Baby whined and nudged Orlando’s hand. Absently he stroked Baby’s big head. Baby ducked, caught Orlando’s gloved hand in his mouth and tugged. Immediately he had Orlando’s full attention.

“You’re right, Baby. It’s time we left the mamma cougar in peace. Or is it lunch you’re after, hmm? Does your sharp nose know that all the food left with David? Or do you sense that he’s making off with my heart as well as my pack?”

Yellow eyes watched Orlando alertly.

“Yes, I know,” Orlando said in a low voice. “It’s stupid of me to let someone walk off with something vital. But my lack of sense is nothing new. A smart man would have followed everyone’s advise and let you die after finding you in that trap rather than take a chance on getting savaged while trying to teach a wild young mostly-wolf to trust people again.”

Baby cocked his head to the side, listening to Orlando with every fiber of his mostly-wolf being. Then he made a soft sound deep in his throat and turned his head to look out across the land.

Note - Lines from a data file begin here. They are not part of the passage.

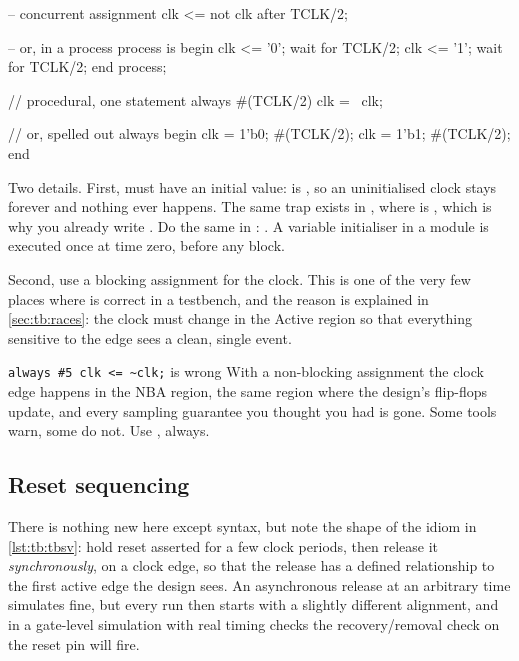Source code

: \begin{rosetta}
\begin{rleft}
-- concurrent assignment
clk <= not clk after TCLK/2;

-- or, in a process
process is
begin
  clk <= '0';
  wait for TCLK/2;
  clk <= '1';
  wait for TCLK/2;
end process;
\end{rleft}
\begin{rright}
// procedural, one statement
always #(TCLK/2) clk = ~clk;

// or, spelled out
always begin
  clk = 1'b0;
  #(TCLK/2);
  clk = 1'b1;
  #(TCLK/2);
end
\end{rright}
\end{rosetta}

Two details. First,  must have an initial value:  is
, so an uninitialised clock stays  forever and nothing ever
happens. The same trap exists in \VHDL{}, where  is ,
which is why you already write . Do the
same in \SV{}: . A variable initialiser in a module is
executed once at time zero, before any  block.

Second, use a blocking assignment for the clock. This is one of the very few
places where \code{=} is correct in a testbench, and the reason is explained in
\cref{sec:tb:races}: the clock must change in the Active region so that
everything sensitive to the edge sees a clean, single event.

\begin{gotcha}{\texttt{always \#5 clk <= \textasciitilde clk;} is wrong}
With a non-blocking assignment the clock edge happens in the NBA region, the
same region where the design's flip-flops update, and every sampling guarantee
you thought you had is gone. Some tools warn, some do not. Use
, always.
\end{gotcha}

\subsection{Reset sequencing}

There is nothing new here except syntax, but note the shape of the idiom in
\cref{lst:tb:tbsv}: hold reset asserted for a few clock periods, then release
it \emph{synchronously}, on a clock edge, so that the release has a defined
relationship to the first active edge the design sees. An asynchronous release
at an arbitrary time simulates fine, but every run then starts with a slightly
different alignment, and in a gate-level simulation with real timing checks the
recovery/removal check on the reset pin will fire.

“Okay, boy, I get the message.” He swept his arm in the direction that David had gone. “Go catch up with lunch.”

It was like releasing a catapult. Within three seconds Baby was low to the ground and his tail streaming out like a dark banner. Orlando followed more slowly, needing time to get a better grip on his unsettling thoughts.

David won’t be an easy man to love. He’s a winter man, shut down deep inside, waiting for a spring that hasn’t come.

On the heels of Orlando’s thought came another, a realization as unflinching as the winter itself.

Don’t kid yourself. You’re going into this with your eyes wide open or you’re not going at all. David isn’t waiting for spring. He probably doesn’t even believe spring exists. He’s caught in his own ice age. That’s quite a difference.

It’s a difference that could break your heart.

Yet even knowing that Orlando could no more walk away from David now than he had been able to walk away years ago from a wild young wolf made savage by pain.